C’est un véritable pavé dans la mare qu’a jeté l’Union Européenne dans le projet d’acquisition de la startup israélienne Run:ai, spécialisée dans la gestion des charges de travail d’IA, par le fabricant de puces Nvidia. Cette transaction, annoncée en avril dernier pour un montant de 700 millions de dollars selon nos sources, sera en effet passée au crible par Bruxelles suite à une demande des régulateurs de la concurrence italiens dans le cadre du règlement de l’UE sur les concentrations (EUMR).
Une opération qui ne répond pas aux seuils de notification standards
Si l’opération envisagée ne répond pas aux seuils de notification standards de l’EUMR, la législation européenne permet néanmoins à un régulateur national de notifier une transaction à la Commission s’il estime qu’elle présente des risques sérieux pour la concurrence au niveau local et qu’elle est susceptible d’affecter les échanges au sein du marché unique.
L’Italie a soumis une demande de renvoi à la Commission en vertu de l’article 22, paragraphe 1, de l’EUMR. Cette disposition permet aux États membres de demander à la Commission d’examiner une concentration qui n’a pas de dimension européenne mais qui affecte les échanges au sein du marché unique et menace d’affecter de manière significative la concurrence sur le territoire du ou des États membres qui en font la demande.
La Commission Européenne
L’acceptation du renvoi par l’UE signifie qu’elle estime que la transaction envisagée remplit les critères de renvoi au titre de l’article 22. La Commission a ainsi conclu qu’elle était la mieux placée pour examiner l’opération compte tenu de ses connaissances et de son expérience dans les marchés connexes.
Nvidia sommé de notifier la transaction
Suite à cette décision, la Commission a demandé à Nvidia de notifier officiellement la transaction, une étape formelle qui oblige le fabricant de puces à préparer une documentation pour informer les autorités de la concurrence de l’UE des détails du projet de fusion, afin qu’elles puissent en évaluer les impacts.
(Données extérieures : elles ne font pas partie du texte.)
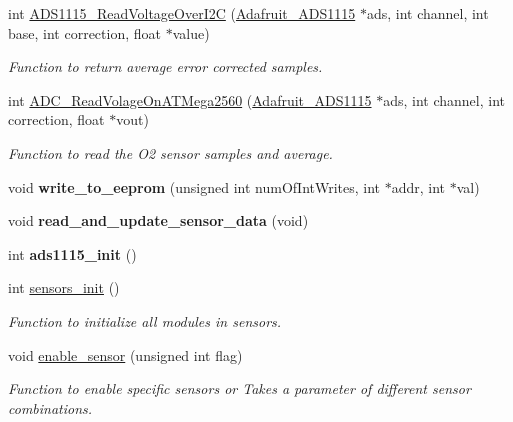 \begin{DoxyCompactItemize}
int \hyperlink{group___ventilator_module_gafcad7e09c08806cd2ce59ea2be30d435}{A\+D\+S1115\+\_\+\+Read\+Voltage\+Over\+I2C} (\hyperlink{class_adafruit___a_d_s1115}{Adafruit\+\_\+\+A\+D\+S1115} $\ast$ads, int channel, int base, int correction, float $\ast$value)
\begin{DoxyCompactList}\small\item\em Function to return average error corrected samples. \end{DoxyCompactList}\item 
int \hyperlink{group___ventilator_module_gaca25626de26b2e71ffd3ee4d0632fd6d}{A\+D\+C\+\_\+\+Read\+Volage\+On\+A\+T\+Mega2560} (\hyperlink{class_adafruit___a_d_s1115}{Adafruit\+\_\+\+A\+D\+S1115} $\ast$ads, int channel, int correction, float $\ast$vout)
\begin{DoxyCompactList}\small\item\em Function to read the O2 sensor samples and average. \end{DoxyCompactList}\item 
\mbox{\label{group___ventilator_module_ga43d30a6f7cb9d12d869ffdcce2f519f3}} 
void {\bfseries write\+\_\+to\+\_\+eeprom} (unsigned int num\+Of\+Int\+Writes, int $\ast$addr, int $\ast$val)
\item 
\mbox{\label{group___ventilator_module_ga61092ae211cf2ff31c238d0c3a76b06f}} 
void {\bfseries read\+\_\+and\+\_\+update\+\_\+sensor\+\_\+data} (void)
\item 
\mbox{\label{group___ventilator_module_ga47f6e329526e773d5ff2b1bceb320d41}} 
int {\bfseries ads1115\+\_\+init} ()
\item 
int \hyperlink{group___ventilator_module_ga91bed606336f32fd112a2a272bd33276}{sensors\+\_\+init} ()
\begin{DoxyCompactList}\small\item\em Function to initialize all modules in sensors. \end{DoxyCompactList}\item 
void \hyperlink{group___ventilator_module_ga882a0452720480e06504493292f2f0e2}{enable\+\_\+sensor} (unsigned int flag)
\begin{DoxyCompactList}\small\item\em Function to enable specific sensors or Takes a parameter of different sensor combinations. \end{DoxyCompactList}\item 

\end{DoxyCompactItemize}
Nvidia ne pourra donc pas mettre en œuvre la transaction avant d’avoir procédé à cette notification et d’avoir obtenu le feu vert de la Commission. Ce renvoi risque ainsi, au minimum, d’ajouter quelques semaines au calendrier prévu pour finaliser l’opération.
Mais si le contrôle préliminaire de l’UE identifie des problèmes spécifiques, Bruxelles pourrait décider de mener une enquête approfondie, ce qui pourrait alors ajouter des mois de retard et d’incertitude.
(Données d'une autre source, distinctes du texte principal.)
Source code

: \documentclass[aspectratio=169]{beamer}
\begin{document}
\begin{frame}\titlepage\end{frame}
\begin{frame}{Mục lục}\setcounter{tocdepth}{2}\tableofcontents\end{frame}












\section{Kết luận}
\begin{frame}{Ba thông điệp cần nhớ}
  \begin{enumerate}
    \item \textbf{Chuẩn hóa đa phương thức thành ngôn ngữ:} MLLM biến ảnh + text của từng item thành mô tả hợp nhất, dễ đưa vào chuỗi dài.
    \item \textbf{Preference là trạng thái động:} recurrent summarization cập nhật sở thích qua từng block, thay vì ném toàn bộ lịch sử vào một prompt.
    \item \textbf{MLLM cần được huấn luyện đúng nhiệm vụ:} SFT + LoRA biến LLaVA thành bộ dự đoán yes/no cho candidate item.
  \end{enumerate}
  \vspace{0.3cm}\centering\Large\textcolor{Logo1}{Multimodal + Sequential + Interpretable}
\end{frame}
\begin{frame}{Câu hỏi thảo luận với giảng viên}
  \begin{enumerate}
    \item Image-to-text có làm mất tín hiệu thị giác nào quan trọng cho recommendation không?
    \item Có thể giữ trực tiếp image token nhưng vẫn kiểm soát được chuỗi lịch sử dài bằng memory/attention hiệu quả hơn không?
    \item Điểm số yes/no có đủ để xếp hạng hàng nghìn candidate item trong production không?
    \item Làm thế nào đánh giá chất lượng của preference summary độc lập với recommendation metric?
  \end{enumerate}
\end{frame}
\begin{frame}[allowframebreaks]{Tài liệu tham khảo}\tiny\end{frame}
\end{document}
L’IA, un domaine sous haute surveillance
Si les géants de la tech ont longtemps bénéficié d’une surveillance minimale de leurs acquisitions (parfois tueuses) de startups et de petits rivaux, la donne a changé ces dernières années, les régulateurs ayant pris conscience des conséquences anticoncurrentielles de leur inaction prolongée pendant que quelques plateformes dominantes accaparaient un pouvoir de marché considérable.
Avec l’IA, ce domaine logiciel en plein essor où l’innovation dépend de l’accès à un petit nombre d’inputs clés – comme les unités de traitement graphique (GPU) que Nvidia a orienté vers l’entraînement des modèles d’IA – le spectre d’une répétition rapide du problème de concentration du marché a encouragé une vigilance plus rapide de la part des autorités antitrust. Même si, pour l’instant, aucune action plus ferme n’a été entreprise.
Il sera donc certainement intéressant de voir ce que donnera l’examen de la Commission dans ce dossier Nvidia-Run:ai, qui cristallise de nombreux enjeux stratégiques autour de l’avenir de l’IA. Une technologie qui suscite autant d’espoirs que d’inquiétudes et dont le développement harmonieux nécessitera un savant équilibre entre stimulation de l’innovation et préservation d’une saine concurrence.